### Problem statement
I'd like every entry returned exactly as it is, with the images left out.

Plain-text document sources
........
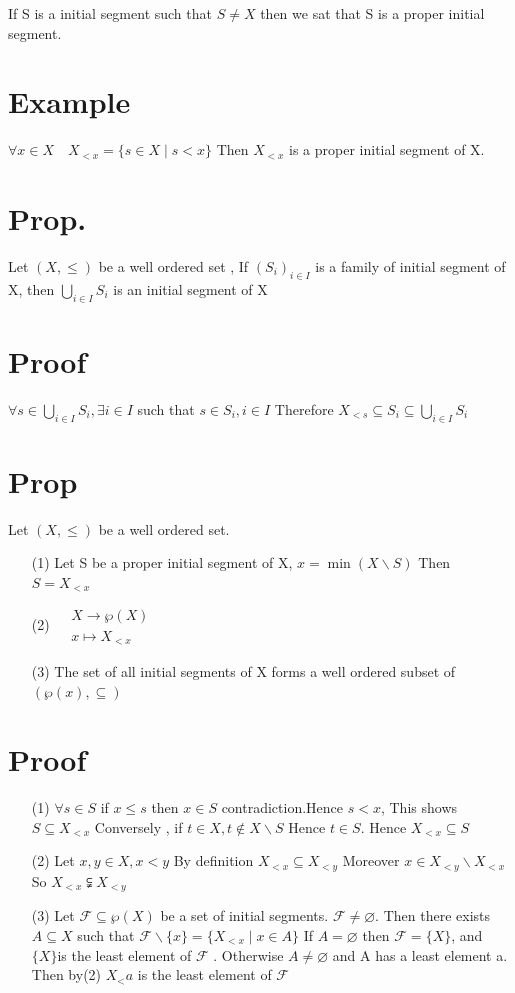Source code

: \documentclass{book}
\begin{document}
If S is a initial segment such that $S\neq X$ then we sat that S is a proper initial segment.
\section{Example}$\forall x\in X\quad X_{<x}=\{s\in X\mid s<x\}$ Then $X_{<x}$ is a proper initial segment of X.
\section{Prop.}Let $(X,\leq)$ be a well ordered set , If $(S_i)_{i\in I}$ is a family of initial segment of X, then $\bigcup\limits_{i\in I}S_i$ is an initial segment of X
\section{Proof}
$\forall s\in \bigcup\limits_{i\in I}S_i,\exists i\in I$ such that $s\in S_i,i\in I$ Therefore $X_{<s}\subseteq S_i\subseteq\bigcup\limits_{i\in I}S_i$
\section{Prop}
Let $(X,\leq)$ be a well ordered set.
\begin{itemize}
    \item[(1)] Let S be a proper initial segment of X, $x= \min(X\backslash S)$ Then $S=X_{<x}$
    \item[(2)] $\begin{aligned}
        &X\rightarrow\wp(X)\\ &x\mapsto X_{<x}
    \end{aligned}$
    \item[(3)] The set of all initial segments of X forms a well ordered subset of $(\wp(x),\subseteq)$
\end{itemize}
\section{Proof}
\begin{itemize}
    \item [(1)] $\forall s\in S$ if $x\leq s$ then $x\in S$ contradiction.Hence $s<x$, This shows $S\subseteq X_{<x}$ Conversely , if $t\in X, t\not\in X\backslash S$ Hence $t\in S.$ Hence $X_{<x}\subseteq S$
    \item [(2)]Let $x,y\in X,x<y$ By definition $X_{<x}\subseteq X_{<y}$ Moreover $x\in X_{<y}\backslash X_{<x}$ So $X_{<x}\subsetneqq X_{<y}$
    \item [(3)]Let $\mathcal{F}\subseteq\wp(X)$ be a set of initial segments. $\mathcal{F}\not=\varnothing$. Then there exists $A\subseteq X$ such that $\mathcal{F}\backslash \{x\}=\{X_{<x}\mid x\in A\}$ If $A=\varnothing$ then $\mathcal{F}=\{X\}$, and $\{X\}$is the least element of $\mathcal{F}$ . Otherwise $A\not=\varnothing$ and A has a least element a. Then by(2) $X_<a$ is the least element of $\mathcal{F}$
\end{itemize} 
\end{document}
........
### Response box
Source code

: \documentclass{book}
\begin{document}
If S is a initial segment such that $S\neq X$ then we sat that S is a proper initial segment.
\section{Example}$\forall x\in X\quad X_{<x}=\{s\in X\mid s<x\}$ Then $X_{<x}$ is a proper initial segment of X.
\section{Prop.}Let $(X,\leq)$ be a well ordered set , If $(S_i)_{i\in I}$ is a family of initial segment of X, then $\bigcup\limits_{i\in I}S_i$ is an initial segment of X
\section{Proof}
$\forall s\in \bigcup\limits_{i\in I}S_i,\exists i\in I$ such that $s\in S_i,i\in I$ Therefore $X_{<s}\subseteq S_i\subseteq\bigcup\limits_{i\in I}S_i$
\section{Prop}
Let $(X,\leq)$ be a well ordered set.
\begin{itemize}
    \item[(1)] Let S be a proper initial segment of X, $x= \min(X\backslash S)$ Then $S=X_{<x}$
    \item[(2)] $\begin{aligned}
        &X\rightarrow\wp(X)\\ &x\mapsto X_{<x}
    \end{aligned}$
    \item[(3)] The set of all initial segments of X forms a well ordered subset of $(\wp(x),\subseteq)$
\end{itemize}
\section{Proof}
\begin{itemize}
    \item [(1)] $\forall s\in S$ if $x\leq s$ then $x\in S$ contradiction.Hence $s<x$, This shows $S\subseteq X_{<x}$ Conversely , if $t\in X, t\not\in X\backslash S$ Hence $t\in S.$ Hence $X_{<x}\subseteq S$
    \item [(2)]Let $x,y\in X,x<y$ By definition $X_{<x}\subseteq X_{<y}$ Moreover $x\in X_{<y}\backslash X_{<x}$ So $X_{<x}\subsetneqq X_{<y}$
    \item [(3)]Let $\mathcal{F}\subseteq\wp(X)$ be a set of initial segments. $\mathcal{F}\not=\varnothing$. Then there exists $A\subseteq X$ such that $\mathcal{F}\backslash \{x\}=\{X_{<x}\mid x\in A\}$ If $A=\varnothing$ then $\mathcal{F}=\{X\}$, and $\{X\}$is the least element of $\mathcal{F}$ . Otherwise $A\not=\varnothing$ and A has a least element a. Then by(2) $X_<a$ is the least element of $\mathcal{F}$
\end{itemize} 
\end{document}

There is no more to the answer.